U.S. food prices are rising, but the shock to supermarkets is especially acute in the egg and poultry aisles as a highly contagious bird flu decimates commercial poultry flocks in the U.S.
highly pathogenicor bird flu, is spreading across the US, forcing farmers to destroy about 280 commercial and backyard livestock in 32 states since January.
“More than 28 million laying hens have been culled as a result of bird flu — that’s nearly 9% of the total flock,” according to Karyn Rispoli, egg market reporter at commodity research firm Urner Barry.
“When the outbreaks started, the jump in wholesale values was being mainly driven by demand as there was a bit of panic and short coverage in the market. offer,” Rispoli said in an email.
Carried by free-flying waterfowl – such as ducks, geese and seabirds, and infecting chickens, turkeys, pheasants, quail, domestic ducks, geese and guinea fowl – the outbreaks are driving up the price of two commodities that are everyday items on the American market. diet.
“Chicken and egg really hold a strong position in our daily consumption. The supply goes down and the price goes up,” Kathleen Liang, a professor of sustainable agriculture at North Carolina Agricultural and Technical State University, told CBS MoneyWatch.
Bird flu continues to spread, especially in flocks of laying hens, wrote economist Lee Schulz, an associate professor at Iowa State University, in a blog post. When the flu hits, some birds die and others must be euthanized. That reduces the supply of eggs, a commodity for which there are few substitutes, he explained.

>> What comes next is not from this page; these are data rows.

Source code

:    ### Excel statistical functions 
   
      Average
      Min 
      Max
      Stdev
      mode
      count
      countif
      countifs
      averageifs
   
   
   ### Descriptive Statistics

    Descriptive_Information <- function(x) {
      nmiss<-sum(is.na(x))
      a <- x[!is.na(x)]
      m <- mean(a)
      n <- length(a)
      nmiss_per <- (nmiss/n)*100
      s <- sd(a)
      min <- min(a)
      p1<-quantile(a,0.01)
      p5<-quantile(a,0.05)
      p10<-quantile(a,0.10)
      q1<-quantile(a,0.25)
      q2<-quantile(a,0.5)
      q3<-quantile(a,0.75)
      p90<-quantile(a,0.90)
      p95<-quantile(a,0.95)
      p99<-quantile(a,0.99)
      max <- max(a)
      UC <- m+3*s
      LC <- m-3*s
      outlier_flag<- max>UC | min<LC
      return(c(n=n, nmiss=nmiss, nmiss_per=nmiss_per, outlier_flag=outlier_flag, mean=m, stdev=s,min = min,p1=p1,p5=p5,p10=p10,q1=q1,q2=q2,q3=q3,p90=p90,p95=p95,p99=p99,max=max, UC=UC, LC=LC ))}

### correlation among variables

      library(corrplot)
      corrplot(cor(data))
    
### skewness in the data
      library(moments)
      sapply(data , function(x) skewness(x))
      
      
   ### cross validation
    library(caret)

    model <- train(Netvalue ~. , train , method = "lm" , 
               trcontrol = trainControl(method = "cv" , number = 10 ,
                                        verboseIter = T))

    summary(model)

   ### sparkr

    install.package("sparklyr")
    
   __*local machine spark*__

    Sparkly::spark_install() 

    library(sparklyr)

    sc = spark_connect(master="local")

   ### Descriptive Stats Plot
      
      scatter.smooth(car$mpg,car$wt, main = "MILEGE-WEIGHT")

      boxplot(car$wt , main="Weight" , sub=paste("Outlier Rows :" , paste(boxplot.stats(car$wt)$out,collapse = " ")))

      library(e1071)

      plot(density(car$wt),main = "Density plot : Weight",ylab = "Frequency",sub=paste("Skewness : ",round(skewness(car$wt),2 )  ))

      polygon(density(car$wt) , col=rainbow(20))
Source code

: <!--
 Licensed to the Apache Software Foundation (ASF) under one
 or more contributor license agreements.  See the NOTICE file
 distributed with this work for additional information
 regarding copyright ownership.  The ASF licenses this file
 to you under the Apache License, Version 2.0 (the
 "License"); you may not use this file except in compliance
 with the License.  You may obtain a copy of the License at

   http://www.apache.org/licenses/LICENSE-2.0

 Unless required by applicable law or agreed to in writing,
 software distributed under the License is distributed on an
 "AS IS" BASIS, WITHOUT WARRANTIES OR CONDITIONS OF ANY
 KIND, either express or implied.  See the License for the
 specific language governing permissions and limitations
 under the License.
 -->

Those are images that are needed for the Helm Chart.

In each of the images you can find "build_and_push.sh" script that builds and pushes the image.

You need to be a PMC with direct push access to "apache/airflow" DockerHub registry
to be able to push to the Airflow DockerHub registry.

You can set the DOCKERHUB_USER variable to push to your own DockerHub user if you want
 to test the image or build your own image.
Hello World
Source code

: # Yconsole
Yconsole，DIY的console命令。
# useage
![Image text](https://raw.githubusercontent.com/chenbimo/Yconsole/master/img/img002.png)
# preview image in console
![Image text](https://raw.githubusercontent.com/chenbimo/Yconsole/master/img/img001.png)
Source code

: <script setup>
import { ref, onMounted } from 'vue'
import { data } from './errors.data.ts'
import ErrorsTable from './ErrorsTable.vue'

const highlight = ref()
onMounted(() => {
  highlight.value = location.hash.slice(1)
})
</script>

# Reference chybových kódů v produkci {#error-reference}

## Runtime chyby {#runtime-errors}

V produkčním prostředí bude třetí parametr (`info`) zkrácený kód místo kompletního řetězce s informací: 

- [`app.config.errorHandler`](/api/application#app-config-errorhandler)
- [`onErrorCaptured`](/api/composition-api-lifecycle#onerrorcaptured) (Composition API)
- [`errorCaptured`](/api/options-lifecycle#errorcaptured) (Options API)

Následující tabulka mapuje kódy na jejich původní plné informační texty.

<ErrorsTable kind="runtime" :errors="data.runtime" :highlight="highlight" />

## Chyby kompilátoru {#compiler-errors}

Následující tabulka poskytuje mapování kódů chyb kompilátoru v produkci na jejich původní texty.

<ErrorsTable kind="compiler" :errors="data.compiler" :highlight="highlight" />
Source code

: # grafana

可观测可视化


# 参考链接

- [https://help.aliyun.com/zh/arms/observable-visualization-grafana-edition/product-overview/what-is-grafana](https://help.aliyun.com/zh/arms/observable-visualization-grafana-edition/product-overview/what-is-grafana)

The immediate result: The wholesale price of processed “cracker” eggs nearly tripled in May, while wholesale prices for supermarket eggs jumped 85% to $2.20 a dozen in the Midwest, Schultz noted. The impact will lessen over time as the industry raises more chickens, he added.
“Highly pathogenic avian influenza (HPAI) outbreaks continue to impact the table egg industry, especially in the egg products sector, where nearly three-quarters of outbreaks have occurred,” the U.S. Department of Agriculture wrote in a report this week. last.
Nationally, the average price for large Grade A eggs last week was $1.66 a dozen, up 12% from the previous week and nearly 73% from last year, according to the USDA.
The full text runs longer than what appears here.